PROBLEM REQUIREMENTS: Search the material below for "will" and copy every line where it occurs.

WORKING DATA:
-- -- --

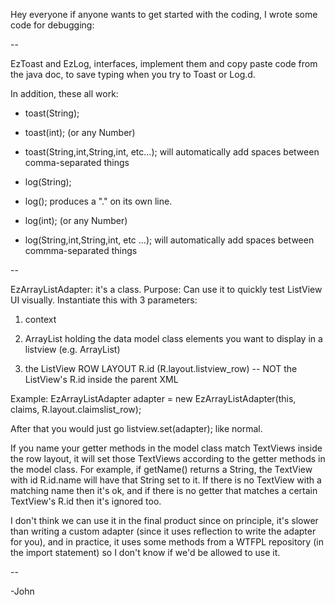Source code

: Hey everyone if anyone wants to get started with the coding, I wrote some code for debugging:

--

EzToast and EzLog, interfaces, implement them and copy paste code from the java doc, to save typing when you
try to Toast or Log.d.

In addition, these all work:

- toast(String);
- toast(int); (or any Number)
- toast(String,int,String,int, etc...); will automatically add spaces between comma-separated things

- log(String);
- log(); produces a "." on its own line.
- log(int); (or any Number)
- log(String,int,String,int, etc ...); will automatically add spaces between commma-separated things

--

EzArrayListAdapter: it's a class. Purpose: Can use it to quickly test ListView UI visually.
Instantiate this with 3 parameters:

1. context

2. ArrayList holding the data model class elements you want to display in a listview (e.g. ArrayList<ClaimModel>)

3. the ListView ROW LAYOUT R.id (R.layout.listview_row) -- NOT the ListView's R.id inside the parent XML

Example:
EzArrayListAdapter adapter = new EzArrayListAdapter(this, claims, R.layout.claimslist_row);

After that you would just go listview.set(adapter); like normal.

If you name your getter methods in the model class match TextViews inside the row layout, it will set those TextViews according to the getter methods in the model class. For example, if getName() returns a String, the TextView with id R.id.name will have that String set to it. If there is no TextView with a matching name then it's ok, and if there is no getter that matches a certain TextView's R.id then it's ignored too.

I don't think we can use it in the final product since on principle, it's slower than writing a custom adapter (since it uses reflection to write the adapter for you), and in practice, it uses some methods from a WTFPL repository (in the import statement) so I don't know if we'd be allowed to use it.

--

-John
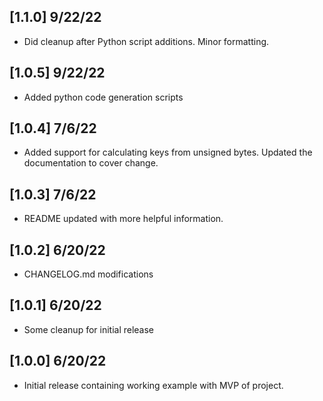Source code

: ## [1.1.0] 9/22/22
* Did cleanup after Python script additions. Minor formatting.

## [1.0.5] 9/22/22
* Added python code generation scripts

## [1.0.4] 7/6/22
* Added support for calculating keys from unsigned bytes. Updated the documentation to cover change.

## [1.0.3] 7/6/22
* README updated with more helpful information.

## [1.0.2] 6/20/22
* CHANGELOG.md modifications

## [1.0.1] 6/20/22
* Some cleanup for initial release

## [1.0.0] 6/20/22
* Initial release containing working example with MVP of project.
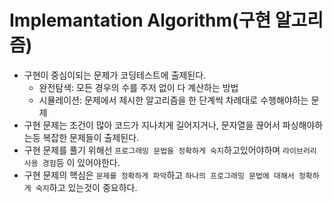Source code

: # Implemantation Algorithm(구현 알고리즘)
- 구현이 중심이되는 문제가 코딩테스트에 출제된다.
    - 완전탐색: 모든 경우의 수를 주저 없이 다 계산하는 방법
    - 시뮬레이션: 문제에서 제시한 알고리즘을 한 단계씩 차례대로 수행해야하는 문제 
- 구현 문제는 조건이 많아 코드가 지나치게 길어지거나, 문자열을 끊어서 파싱해야하는등 복잡한 문제들이 출제된다.
- 구현 문제를 풀기 위해선 `프로그래밍 문법을 정확하게 숙지`하고있어야하며 `라이브러리 사용 경험`등 이 있어야한다.
- 구현 문제의 핵심은 `문제를 정확하게 파악`하고 `하나의 프로그래밍 문법에 대해서 정확하게 숙지`하고 있는것이 중요하다.

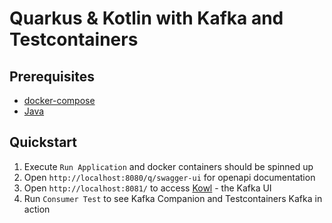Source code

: # Quarkus & Kotlin with Kafka and Testcontainers

## Prerequisites
- [docker-compose](https://docs.docker.com/compose/install/)
- [Java](https://sdkman.io/)

## Quickstart
1. Execute `Run Application` and docker containers should be spinned up
2. Open `http://localhost:8080/q/swagger-ui` for openapi documentation 
3. Open `http://localhost:8081/` to access [Kowl](https://cloudhut.dev/) - the Kafka UI
4. Run `Consumer Test` to see Kafka Companion and Testcontainers Kafka in action

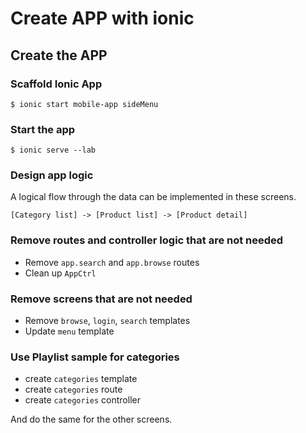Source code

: # Create APP with ionic

## Create the APP

### Scaffold Ionic App

    $ ionic start mobile-app sideMenu

### Start the app

    $ ionic serve --lab

### Design app logic

A logical flow through the data can be implemented in these screens.

    [Category list] -> [Product list] -> [Product detail]


### Remove routes and controller logic that are not needed

- Remove `app.search` and `app.browse` routes
- Clean up `AppCtrl`

### Remove screens that are not needed

- Remove `browse`, `login`, `search` templates
- Update `menu` template

### Use Playlist sample for categories

- create `categories` template
- create `categories` route
- create `categories` controller

And do the same for the other screens.
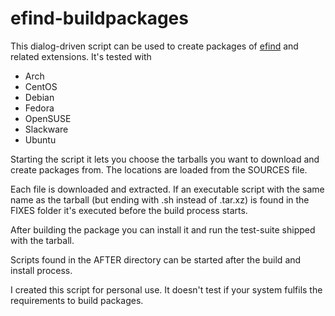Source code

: # efind-buildpackages

This dialog-driven script can be used to create packages of
[efind](https://github.com/20centaurifux/efind) and related extensions. It's
tested with

* Arch
* CentOS
* Debian
* Fedora
* OpenSUSE
* Slackware
* Ubuntu

Starting the script it lets you choose the tarballs you want to download
and create packages from. The locations are loaded from the SOURCES file.

Each file is downloaded and extracted. If an executable script with the
same name as the tarball (but ending with .sh instead of .tar.xz) is
found in the FIXES folder it's executed before the build process starts.

After building the package you can install it and run the test-suite shipped
with the tarball.

Scripts found in the AFTER directory can be started after the build and
install process.

I created this script for personal use. It doesn't test if your system
fulfils the requirements to build packages.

-- -- --

SOLUTION TO THIS TASK:
- toast(String,int,String,int, etc...); will automatically add spaces between comma-separated things
- log(String,int,String,int, etc ...); will automatically add spaces between commma-separated things
If you name your getter methods in the model class match TextViews inside the row layout, it will set those TextViews according to the getter methods in the model class. For example, if getName() returns a String, the TextView with id R.id.name will have that String set to it. If there is no TextView with a matching name then it's ok, and if there is no getter that matches a certain TextView's R.id then it's ignored too.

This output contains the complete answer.